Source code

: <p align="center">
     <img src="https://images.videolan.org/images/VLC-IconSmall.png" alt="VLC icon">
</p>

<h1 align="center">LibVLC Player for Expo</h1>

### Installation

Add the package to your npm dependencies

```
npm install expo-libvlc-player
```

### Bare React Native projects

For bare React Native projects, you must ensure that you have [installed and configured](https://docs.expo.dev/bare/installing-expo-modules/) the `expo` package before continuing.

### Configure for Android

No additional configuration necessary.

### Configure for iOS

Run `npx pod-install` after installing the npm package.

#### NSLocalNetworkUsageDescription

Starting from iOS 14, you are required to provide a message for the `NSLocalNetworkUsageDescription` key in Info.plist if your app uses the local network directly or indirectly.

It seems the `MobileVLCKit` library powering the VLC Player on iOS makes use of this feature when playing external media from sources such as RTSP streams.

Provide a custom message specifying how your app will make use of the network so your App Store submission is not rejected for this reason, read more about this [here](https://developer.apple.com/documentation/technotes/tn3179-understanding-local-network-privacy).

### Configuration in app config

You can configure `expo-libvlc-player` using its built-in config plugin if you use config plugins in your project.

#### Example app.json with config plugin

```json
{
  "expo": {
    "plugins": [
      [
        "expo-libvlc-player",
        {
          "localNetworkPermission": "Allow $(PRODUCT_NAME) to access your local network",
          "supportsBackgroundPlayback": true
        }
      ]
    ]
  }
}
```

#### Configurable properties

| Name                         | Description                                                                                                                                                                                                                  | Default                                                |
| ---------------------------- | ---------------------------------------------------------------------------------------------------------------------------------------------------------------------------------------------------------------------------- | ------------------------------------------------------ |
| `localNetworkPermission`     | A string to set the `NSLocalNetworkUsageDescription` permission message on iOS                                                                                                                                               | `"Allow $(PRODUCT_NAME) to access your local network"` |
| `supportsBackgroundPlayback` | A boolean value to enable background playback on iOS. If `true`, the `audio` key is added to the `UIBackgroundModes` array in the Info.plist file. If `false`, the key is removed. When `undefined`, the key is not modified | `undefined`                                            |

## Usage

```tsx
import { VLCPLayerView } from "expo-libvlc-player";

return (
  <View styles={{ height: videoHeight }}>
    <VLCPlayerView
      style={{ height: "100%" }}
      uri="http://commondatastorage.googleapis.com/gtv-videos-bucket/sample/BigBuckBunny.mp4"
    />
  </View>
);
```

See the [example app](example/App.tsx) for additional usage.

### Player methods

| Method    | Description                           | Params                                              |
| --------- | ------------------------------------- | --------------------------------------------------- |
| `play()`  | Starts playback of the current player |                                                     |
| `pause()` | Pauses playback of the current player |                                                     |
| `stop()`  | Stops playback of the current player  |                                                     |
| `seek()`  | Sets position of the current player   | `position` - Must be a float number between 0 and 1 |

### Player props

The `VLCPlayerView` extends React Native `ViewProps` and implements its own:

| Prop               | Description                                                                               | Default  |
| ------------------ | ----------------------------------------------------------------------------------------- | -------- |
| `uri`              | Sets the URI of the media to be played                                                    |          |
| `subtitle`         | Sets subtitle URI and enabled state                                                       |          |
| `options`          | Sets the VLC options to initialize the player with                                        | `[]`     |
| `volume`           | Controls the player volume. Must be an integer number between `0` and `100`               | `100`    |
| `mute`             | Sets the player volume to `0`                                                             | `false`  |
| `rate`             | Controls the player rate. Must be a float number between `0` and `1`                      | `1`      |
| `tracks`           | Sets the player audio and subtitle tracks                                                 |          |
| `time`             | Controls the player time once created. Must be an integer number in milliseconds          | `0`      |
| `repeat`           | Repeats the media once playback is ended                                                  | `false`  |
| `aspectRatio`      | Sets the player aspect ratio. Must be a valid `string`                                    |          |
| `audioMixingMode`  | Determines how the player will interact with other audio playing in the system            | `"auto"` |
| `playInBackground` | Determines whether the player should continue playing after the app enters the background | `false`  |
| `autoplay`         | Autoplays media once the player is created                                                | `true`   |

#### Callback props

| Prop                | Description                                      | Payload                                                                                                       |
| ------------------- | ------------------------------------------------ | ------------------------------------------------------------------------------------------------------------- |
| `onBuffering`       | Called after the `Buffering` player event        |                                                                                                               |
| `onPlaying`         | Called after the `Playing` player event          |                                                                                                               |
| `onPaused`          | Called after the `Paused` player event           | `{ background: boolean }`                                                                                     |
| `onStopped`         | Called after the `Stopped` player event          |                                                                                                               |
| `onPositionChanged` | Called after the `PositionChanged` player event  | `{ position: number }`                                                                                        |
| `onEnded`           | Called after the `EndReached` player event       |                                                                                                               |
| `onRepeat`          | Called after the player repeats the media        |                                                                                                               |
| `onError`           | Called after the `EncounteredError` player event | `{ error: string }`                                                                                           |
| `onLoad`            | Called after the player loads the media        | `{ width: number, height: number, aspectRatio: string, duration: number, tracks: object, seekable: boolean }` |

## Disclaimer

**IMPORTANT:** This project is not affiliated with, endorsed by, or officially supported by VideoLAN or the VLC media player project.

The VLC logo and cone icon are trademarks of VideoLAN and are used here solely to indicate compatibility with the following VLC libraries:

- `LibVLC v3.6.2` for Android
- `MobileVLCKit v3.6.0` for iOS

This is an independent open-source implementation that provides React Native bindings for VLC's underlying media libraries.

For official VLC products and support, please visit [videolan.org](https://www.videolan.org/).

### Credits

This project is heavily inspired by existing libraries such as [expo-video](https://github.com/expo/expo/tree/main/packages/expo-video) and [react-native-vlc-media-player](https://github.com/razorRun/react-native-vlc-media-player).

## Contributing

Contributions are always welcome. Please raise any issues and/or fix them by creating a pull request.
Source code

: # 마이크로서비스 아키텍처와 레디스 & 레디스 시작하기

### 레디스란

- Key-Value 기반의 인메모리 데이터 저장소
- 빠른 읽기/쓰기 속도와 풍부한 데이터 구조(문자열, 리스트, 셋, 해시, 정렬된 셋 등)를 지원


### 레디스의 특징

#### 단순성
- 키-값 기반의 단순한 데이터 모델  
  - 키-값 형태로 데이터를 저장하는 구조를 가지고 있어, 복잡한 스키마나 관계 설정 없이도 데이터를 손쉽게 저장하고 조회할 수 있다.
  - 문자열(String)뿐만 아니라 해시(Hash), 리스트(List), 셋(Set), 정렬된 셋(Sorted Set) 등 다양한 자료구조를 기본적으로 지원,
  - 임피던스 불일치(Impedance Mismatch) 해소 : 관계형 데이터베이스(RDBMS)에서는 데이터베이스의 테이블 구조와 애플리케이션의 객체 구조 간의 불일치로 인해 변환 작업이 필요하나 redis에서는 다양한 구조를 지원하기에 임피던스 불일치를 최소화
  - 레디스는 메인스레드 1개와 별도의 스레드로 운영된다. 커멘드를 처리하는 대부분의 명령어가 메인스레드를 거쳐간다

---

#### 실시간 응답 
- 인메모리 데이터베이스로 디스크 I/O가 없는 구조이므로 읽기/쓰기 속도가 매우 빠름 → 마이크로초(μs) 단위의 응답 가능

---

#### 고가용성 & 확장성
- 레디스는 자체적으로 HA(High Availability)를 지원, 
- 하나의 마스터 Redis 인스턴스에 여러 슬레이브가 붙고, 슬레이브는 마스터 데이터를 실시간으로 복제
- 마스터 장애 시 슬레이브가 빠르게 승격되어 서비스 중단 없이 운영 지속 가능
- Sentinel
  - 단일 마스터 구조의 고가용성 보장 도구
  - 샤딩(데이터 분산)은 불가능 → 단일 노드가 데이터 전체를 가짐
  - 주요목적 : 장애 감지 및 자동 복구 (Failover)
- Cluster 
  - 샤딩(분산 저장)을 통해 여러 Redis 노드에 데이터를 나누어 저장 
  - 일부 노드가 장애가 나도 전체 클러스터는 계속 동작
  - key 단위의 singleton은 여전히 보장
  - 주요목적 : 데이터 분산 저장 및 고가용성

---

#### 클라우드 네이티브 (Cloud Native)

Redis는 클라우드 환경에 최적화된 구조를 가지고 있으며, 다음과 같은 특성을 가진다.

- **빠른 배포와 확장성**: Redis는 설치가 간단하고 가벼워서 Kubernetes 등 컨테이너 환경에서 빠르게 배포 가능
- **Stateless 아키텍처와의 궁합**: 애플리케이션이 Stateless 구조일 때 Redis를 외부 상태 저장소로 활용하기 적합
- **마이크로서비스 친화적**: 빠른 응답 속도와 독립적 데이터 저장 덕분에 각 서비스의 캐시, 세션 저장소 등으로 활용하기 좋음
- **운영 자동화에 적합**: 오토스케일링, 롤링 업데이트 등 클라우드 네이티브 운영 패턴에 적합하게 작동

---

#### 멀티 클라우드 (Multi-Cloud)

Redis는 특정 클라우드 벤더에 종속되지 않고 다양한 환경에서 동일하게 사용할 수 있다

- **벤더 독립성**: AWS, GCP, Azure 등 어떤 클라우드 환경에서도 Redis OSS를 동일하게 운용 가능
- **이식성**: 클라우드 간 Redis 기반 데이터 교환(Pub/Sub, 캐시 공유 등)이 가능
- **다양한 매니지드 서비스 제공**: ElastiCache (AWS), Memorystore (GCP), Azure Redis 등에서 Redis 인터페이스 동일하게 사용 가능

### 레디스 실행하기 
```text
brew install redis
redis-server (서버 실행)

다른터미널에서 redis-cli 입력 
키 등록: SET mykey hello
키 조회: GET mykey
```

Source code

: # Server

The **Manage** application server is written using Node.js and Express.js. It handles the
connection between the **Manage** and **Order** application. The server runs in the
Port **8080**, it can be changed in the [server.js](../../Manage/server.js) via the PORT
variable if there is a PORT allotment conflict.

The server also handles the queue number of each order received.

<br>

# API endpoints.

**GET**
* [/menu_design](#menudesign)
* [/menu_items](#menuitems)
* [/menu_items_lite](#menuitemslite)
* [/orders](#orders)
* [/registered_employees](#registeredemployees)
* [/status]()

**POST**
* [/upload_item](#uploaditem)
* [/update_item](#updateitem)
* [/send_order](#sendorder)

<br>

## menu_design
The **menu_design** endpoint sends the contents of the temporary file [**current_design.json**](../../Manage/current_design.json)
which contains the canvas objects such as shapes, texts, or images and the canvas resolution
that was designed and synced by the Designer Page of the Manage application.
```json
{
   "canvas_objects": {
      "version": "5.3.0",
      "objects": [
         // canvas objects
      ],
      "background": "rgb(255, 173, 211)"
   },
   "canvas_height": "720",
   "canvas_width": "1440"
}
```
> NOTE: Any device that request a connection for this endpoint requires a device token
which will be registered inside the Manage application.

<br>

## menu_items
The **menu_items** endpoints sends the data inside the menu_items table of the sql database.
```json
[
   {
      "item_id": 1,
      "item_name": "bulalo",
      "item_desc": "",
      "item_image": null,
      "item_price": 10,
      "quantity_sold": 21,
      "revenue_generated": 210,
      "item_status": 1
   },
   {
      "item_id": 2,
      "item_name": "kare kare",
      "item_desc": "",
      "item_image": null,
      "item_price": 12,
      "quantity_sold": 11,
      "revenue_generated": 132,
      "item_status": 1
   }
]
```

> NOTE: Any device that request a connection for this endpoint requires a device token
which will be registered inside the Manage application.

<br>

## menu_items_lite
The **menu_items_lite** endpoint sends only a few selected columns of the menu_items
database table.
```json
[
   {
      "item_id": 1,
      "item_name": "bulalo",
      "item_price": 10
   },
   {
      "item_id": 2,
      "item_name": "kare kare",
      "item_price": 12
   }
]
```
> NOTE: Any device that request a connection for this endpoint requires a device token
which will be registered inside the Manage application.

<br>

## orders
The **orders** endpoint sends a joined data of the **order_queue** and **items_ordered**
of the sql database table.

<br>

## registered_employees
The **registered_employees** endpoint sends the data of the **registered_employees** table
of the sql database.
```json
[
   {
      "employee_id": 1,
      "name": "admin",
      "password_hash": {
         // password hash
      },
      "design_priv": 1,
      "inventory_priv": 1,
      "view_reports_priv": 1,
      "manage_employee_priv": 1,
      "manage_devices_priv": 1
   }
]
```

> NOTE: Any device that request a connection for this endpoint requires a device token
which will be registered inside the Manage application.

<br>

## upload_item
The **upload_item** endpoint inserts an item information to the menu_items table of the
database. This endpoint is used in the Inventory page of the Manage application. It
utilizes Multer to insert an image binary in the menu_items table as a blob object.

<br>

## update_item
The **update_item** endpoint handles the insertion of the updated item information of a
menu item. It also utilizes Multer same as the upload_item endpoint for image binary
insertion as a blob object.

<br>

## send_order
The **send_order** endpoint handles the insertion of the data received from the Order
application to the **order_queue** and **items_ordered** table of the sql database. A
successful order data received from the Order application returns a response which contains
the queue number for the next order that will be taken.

****

Using the listing, collect all lines in which the string "your" is found.

Add the package to your npm dependencies
Starting from iOS 14, you are required to provide a message for the `NSLocalNetworkUsageDescription` key in Info.plist if your app uses the local network directly or indirectly.
Provide a custom message specifying how your app will make use of the network so your App Store submission is not rejected for this reason, read more about this [here](https://developer.apple.com/documentation/technotes/tn3179-understanding-local-network-privacy).
You can configure `expo-libvlc-player` using its built-in config plugin if you use config plugins in your project.
          "localNetworkPermission": "Allow $(PRODUCT_NAME) to access your local network",
| `localNetworkPermission`     | A string to set the `NSLocalNetworkUsageDescription` permission message on iOS                                                                                                                                               | `"Allow $(PRODUCT_NAME) to access your local network"` |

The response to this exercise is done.